*** Record excerpts ***
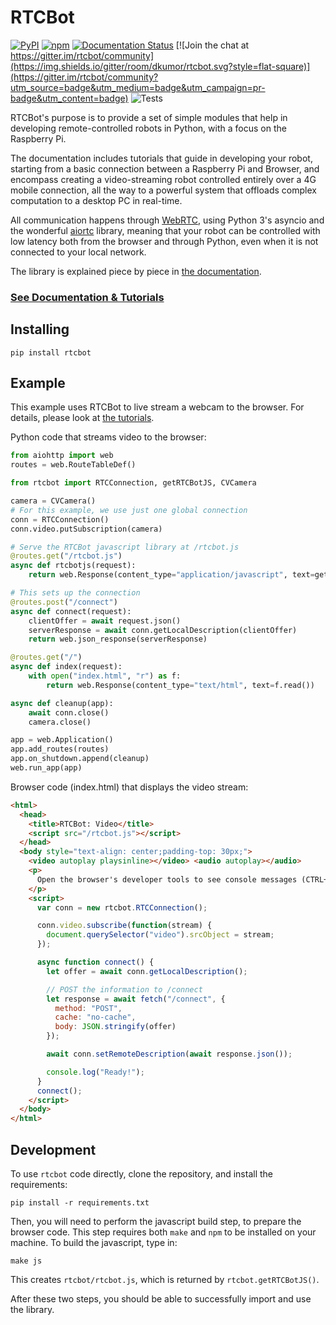 # RTCBot

[![PyPI](https://img.shields.io/pypi/v/rtcbot.svg?style=flat-square)](https://pypi.org/project/rtcbot/)
[![npm](https://img.shields.io/npm/v/rtcbot.svg?style=flat-square)](https://www.npmjs.com/package/rtcbot)
[![Documentation Status](https://readthedocs.org/projects/rtcbot/badge/?version=latest&style=flat-square)](https://rtcbot.readthedocs.io/en/latest/?badge=latest)
[![Join the chat at https://gitter.im/rtcbot/community](https://img.shields.io/gitter/room/dkumor/rtcbot.svg?style=flat-square)](https://gitter.im/rtcbot/community?utm_source=badge&utm_medium=badge&utm_campaign=pr-badge&utm_content=badge)
![Tests](https://github.com/dkumor/rtcbot/workflows/tests/badge.svg)

RTCBot's purpose is to provide a set of simple modules that help in developing remote-controlled robots in Python, with a focus on the Raspberry Pi.

The documentation includes tutorials that guide in developing your robot, starting from a basic connection between a Raspberry Pi and Browser, and encompass
creating a video-streaming robot controlled entirely over a 4G mobile connection, all the way to a powerful system that offloads complex computation to a desktop PC in real-time.

All communication happens through [WebRTC](https://en.wikipedia.org/wiki/WebRTC),
using Python 3's asyncio and the wonderful [aiortc](https://github.com/jlaine/aiortc) library,
meaning that your robot can be controlled with low latency both from the browser and through Python,
even when it is not connected to your local network.

The library is explained piece by piece in [the documentation](https://rtcbot.readthedocs.io/en/latest/index.html).

### [See Documentation & Tutorials](https://rtcbot.readthedocs.io/en/latest/index.html)

## Installing

```
pip install rtcbot
```

## Example

This example uses RTCBot to live stream a webcam to the browser. For details, please look at [the tutorials](https://rtcbot.readthedocs.io/en/latest/examples/index.html).

Python code that streams video to the browser:

```python
from aiohttp import web
routes = web.RouteTableDef()

from rtcbot import RTCConnection, getRTCBotJS, CVCamera

camera = CVCamera()
# For this example, we use just one global connection
conn = RTCConnection()
conn.video.putSubscription(camera)

# Serve the RTCBot javascript library at /rtcbot.js
@routes.get("/rtcbot.js")
async def rtcbotjs(request):
    return web.Response(content_type="application/javascript", text=getRTCBotJS())

# This sets up the connection
@routes.post("/connect")
async def connect(request):
    clientOffer = await request.json()
    serverResponse = await conn.getLocalDescription(clientOffer)
    return web.json_response(serverResponse)

@routes.get("/")
async def index(request):
    with open("index.html", "r") as f:
        return web.Response(content_type="text/html", text=f.read())

async def cleanup(app):
    await conn.close()
    camera.close()

app = web.Application()
app.add_routes(routes)
app.on_shutdown.append(cleanup)
web.run_app(app)
```

Browser code (index.html) that displays the video stream:

```html
<html>
  <head>
    <title>RTCBot: Video</title>
    <script src="/rtcbot.js"></script>
  </head>
  <body style="text-align: center;padding-top: 30px;">
    <video autoplay playsinline></video> <audio autoplay></audio>
    <p>
      Open the browser's developer tools to see console messages (CTRL+SHIFT+C)
    </p>
    <script>
      var conn = new rtcbot.RTCConnection();

      conn.video.subscribe(function(stream) {
        document.querySelector("video").srcObject = stream;
      });

      async function connect() {
        let offer = await conn.getLocalDescription();

        // POST the information to /connect
        let response = await fetch("/connect", {
          method: "POST",
          cache: "no-cache",
          body: JSON.stringify(offer)
        });

        await conn.setRemoteDescription(await response.json());

        console.log("Ready!");
      }
      connect();
    </script>
  </body>
</html>
```

## Development

To use `rtcbot` code directly, clone the repository, and install the requirements:

```
pip install -r requirements.txt
```

Then, you will need to perform the javascript build step, to prepare the browser code. This step requires both `make` and `npm` to be installed on your machine. To build the javascript, type in:

```
make js
```

This creates `rtcbot/rtcbot.js`, which is returned by `rtcbot.getRTCBotJS()`.

After these two steps, you should be able to successfully import and use the library.
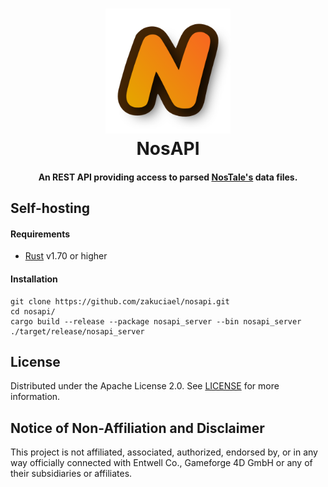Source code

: <!--suppress HtmlDeprecatedAttribute, CheckImageSize -->
<h1 align="center">
    <a href="https://github.com/zakuciael/nosapi">
        <img alt="NosAPI" src="/.github/logo.png" width="200" />
    </a>
    <br />
    NosAPI
</h1>

<h4 align="center">
An REST API providing access to parsed <a href="https://gameforge.com/en-GB/play/nostale">NosTale's</a> data files.
</h4>

## Self-hosting
#### Requirements
- [Rust](https://www.rust-lang.org/tools/install) v1.70 or higher

#### Installation
```
git clone https://github.com/zakuciael/nosapi.git
cd nosapi/
cargo build --release --package nosapi_server --bin nosapi_server
./target/release/nosapi_server
```

## License

Distributed under the Apache License 2.0. See [LICENSE](LICENSE) for
more information.

## Notice of Non-Affiliation and Disclaimer

This project is not affiliated, associated, authorized, endorsed by, or in any way officially connected with Entwell
Co., Gameforge 4D GmbH or any of their subsidiaries or affiliates.
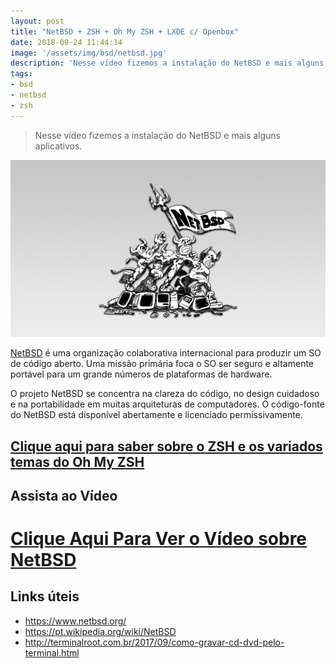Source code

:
 ```yaml
---
layout: post
title: "NetBSD + ZSH + Oh My ZSH + LXDE c/ Openbox"
date: 2018-09-24 11:44:14
image: '/assets/img/bsd/netbsd.jpg'
description: 'Nesse vídeo fizemos a instalação do NetBSD e mais alguns aplicativos.'
tags:
- bsd
- netbsd
- zsh
---
```


> Nesse vídeo fizemos a instalação do NetBSD e mais alguns aplicativos.

![NetBSD](/assets/img/bsd/netbsd.jpg "NetBSD")

[NetBSD](https://www.netbsd.org/) é uma organização colaborativa internacional para produzir um SO de código aberto. Uma missão primária foca o SO ser seguro e altamente portável para um grande números de plataformas de hardware.

O projeto NetBSD se concentra na clareza do código, no design cuidadoso e na portabilidade em muitas arquiteturas de computadores. O código-fonte do NetBSD está disponível abertamente e licenciado permissivamente.

## [Clique aqui para saber sobre o ZSH e os variados temas do Oh My ZSH](http://terminalroot.com.br/2018/02/como-instalar-e-usar-o-shell-zsh-e-o-oh-my-zsh.html)

## Assista ao Vídeo
# [Clique Aqui Para Ver o Vídeo sobre NetBSD](https://www.youtube.com/watch?v=OWiokP4ZUek)

## Links úteis
+ <https://www.netbsd.org/>
+ <https://pt.wikipedia.org/wiki/NetBSD>
+ <http://terminalroot.com.br/2017/09/como-gravar-cd-dvd-pelo-terminal.html>

<script async src="https://pagead2.googlesyndication.com/pagead/js/adsbygoogle.js"></script>

<!-- Informat -->
<ins class="adsbygoogle"
 style="display:block"
 data-ad-client="ca-pub-2838251107855362"
 data-ad-slot="2327980059"
 data-ad-format="auto"
 data-full-width-responsive="true"></ins>

<script>
(adsbygoogle = window.adsbygoogle || []).push({});
</script>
*** End of Record excerpts ***
» **Task requirements**
Which lines of the data above contain "make"? Copy each one.

» **Written response**
Then, you will need to perform the javascript build step, to prepare the browser code. This step requires both `make` and `npm` to be installed on your machine. To build the javascript, type in:
make js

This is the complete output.